E’ apparentemente un fiore “comune”, perfino troppo celebrato: il suo profumo, il suo colore vario, la sua bellezza sono entrati nella letteratura, nei miti, nei riti, nelle tradizioni di popoli che, da Oriente ad Occidente, hanno subito e subiscono il suo fascino.

Accanto alla bellezza, il dolore che l’accompagna: le spine sullo stelo rendono la rosa inaccessibile, pericolosa, creando il topos delle pene d’amore e del martirio, stemperati in lacrime, sofferenze  e sangue.

Rosa, ruota e sole: un trittico  simbolico che cercheremo qui di ripercorrere, in queste brevi note, senza nemmeno sperare di arrivare a completezza, ma augurandoci  che i lettori di fronte ad  una rosa, da ora in poi, traggano da questa profumata visione – oltre al beneficio estetico- anche una riflessione  spirituale.

Coltivata fin dal’antichità, si parla dei tempi di re Sargon I, dunque del 2300 circa a.C., la rosa ha attraversato col suo profumo  tutte le epoche storiche, riconosciuta e cantata come simbolo di assoluta perfezione.

Dall’antico Testamento a Rainer M. Rilke, da Shakespeare a Pasolini, da Omero a Dante, essa diviene fonte d’ispirazione pagana e cristiana, spirituale e laica: citare qui esempi e rime sarebbe impossibile.

Fiore d’Aurora, di Eos, di colei dunque che ad ogni nuova alba dipingeva con dita di rosa e in  variegati colori la terra, è anche fiore di Afrodite, specie nella varietà bianca. Alla statua di Afrodite si offrivano rose bianche ma anche rosse, in ricordo del racconto di Adone. La dea dell’amore si era invaghita di questo bellissimo giovane, pur sposata col dio Vulcano. Ares, amante di Afrodite, assai infuriato per il tradimento, si trasformò in cinghiale, dilaniando le carni di Adone. Mossa da pietà e dolore, mentre il giovane si tramutava in anemone, le rose di Afrodite da bianche divennero rosse, intrise dal sangue di lei , che – nell’atto di accorrere a soccorso del suo amato - si punse con dei rovi.

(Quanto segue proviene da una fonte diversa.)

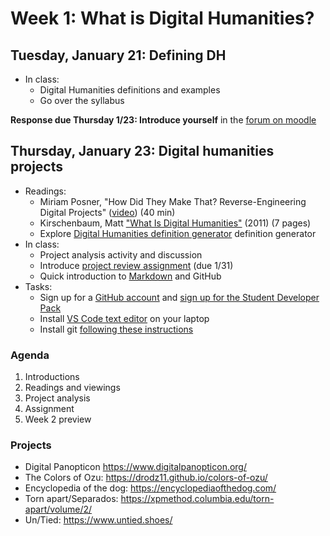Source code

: # Week 1: What is Digital Humanities?

## Tuesday, January 21: Defining DH

- In class:
    - Digital Humanities definitions and examples
    - Go over the syllabus

**Response due Thursday 1/23: Introduce yourself** in the [forum on moodle](https://moodle.brynmawr.edu/mod/forum/discuss.php?d=67410#p120236)

## Thursday, January 23: Digital humanities projects
- Readings:
    - Miriam Posner, "How Did They Make That? Reverse-Engineering Digital Projects" ([video](https://miriamposner.com/blog/how-did-they-make-that-the-video/)) (40 min)
    - Kirschenbaum, Matt ["What Is Digital Humanities"](https://mkirschenbaum.wordpress.com/wp-content/uploads/2011/03/ade-final.pdf) (2011)  (7 pages)
    - Explore [Digital Humanities definition generator](https://whatisdigitalhumanities.com/) definition generator
- In class:
    - Project analysis activity and discussion
    - Introduce [project review assignment](../assignments/review.md) (due 1/31)
    - Quick introduction to [Markdown](https://www.markdownguide.org/getting-started/) and GitHub
- Tasks:
    - Sign up for a [GitHub account](https://github.com/) and [sign up for the Student Developer Pack](https://education.github.com/pack)
    - Install [VS Code text editor](https://code.visualstudio.com/) on your laptop
    - Install git [following these instructions](../resources/installation.md)

### Agenda

1. Introductions
2. Readings and viewings
3. Project analysis
4. Assignment
5. Week 2 preview

### Projects

- Digital Panopticon https://www.digitalpanopticon.org/
- The Colors of Ozu: https://drodz11.github.io/colors-of-ozu/
- Encyclopedia of the dog: https://encyclopediaofthedog.com/
- Torn apart/Separados: https://xpmethod.columbia.edu/torn-apart/volume/2/
- Un/Tied: https://www.untied.shoes/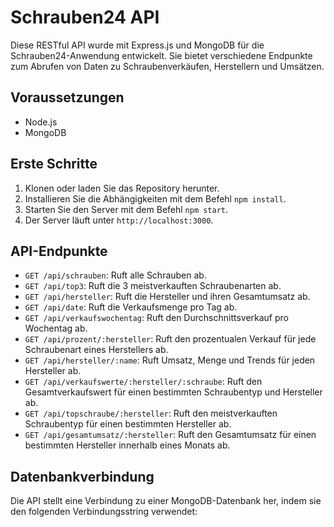 # Schrauben24 API

Diese RESTful API wurde mit Express.js und MongoDB für die Schrauben24-Anwendung entwickelt. Sie bietet verschiedene Endpunkte zum Abrufen von Daten zu Schraubenverkäufen, Herstellern und Umsätzen.

## Voraussetzungen

- Node.js
- MongoDB

## Erste Schritte

1. Klonen oder laden Sie das Repository herunter.
2. Installieren Sie die Abhängigkeiten mit dem Befehl `npm install`.
3. Starten Sie den Server mit dem Befehl `npm start`.
4. Der Server läuft unter `http://localhost:3000`.

## API-Endpunkte

- `GET /api/schrauben`: Ruft alle Schrauben ab.
- `GET /api/top3`: Ruft die 3 meistverkauften Schraubenarten ab.
- `GET /api/hersteller`: Ruft die Hersteller und ihren Gesamtumsatz ab.
- `GET /api/date`: Ruft die Verkaufsmenge pro Tag ab.
- `GET /api/verkaufswochentag`: Ruft den Durchschnittsverkauf pro Wochentag ab.
- `GET /api/prozent/:hersteller`: Ruft den prozentualen Verkauf für jede Schraubenart eines Herstellers ab.
- `GET /api/hersteller/:name`: Ruft Umsatz, Menge und Trends für jeden Hersteller ab.
- `GET /api/verkaufswerte/:hersteller/:schraube`: Ruft den Gesamtverkaufswert für einen bestimmten Schraubentyp und Hersteller ab.
- `GET /api/topschraube/:hersteller`: Ruft den meistverkauften Schraubentyp für einen bestimmten Hersteller ab.
- `GET /api/gesamtumsatz/:hersteller`: Ruft den Gesamtumsatz für einen bestimmten Hersteller innerhalb eines Monats ab.

## Datenbankverbindung

Die API stellt eine Verbindung zu einer MongoDB-Datenbank her, indem sie den folgenden Verbindungsstring verwendet:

Zeus, commosso dal dolore della bella dea, permise ad Adone di vivere quattro mesi nell'Ade, quattro nel mondo dei vivi ed altri quattro in un luogo da egli  indicato: per questo motivo la rosa divenne  simbolo d’amore che vince la morte e quindi di rinascita.

La dea della guerra, della lancia e della civetta, Athena, aveva quale ulteriore attributo, oltre a quelli citati – insieme anche a gallo e serpente – una rosa: la sua città natale, Rodi, era infatti detta “isola delle rose” e una rosa si trovava anche nelle monete ivi coniate: amore elevato e spirituale, bellezza,  saggezza si uniscono qui nella “rosa della dea”, una dea che ricordiamo nata dalla testa di Zeus. Ancora di Venere, Omero ci narra sia dell’olio di rose che ella pietosa usò per preparare alla sepoltura il corpo di Ettore, ucciso da Achille, sia  delle spade dei due nemici, che  recavano entrambe incisa sull’elsa la rosa.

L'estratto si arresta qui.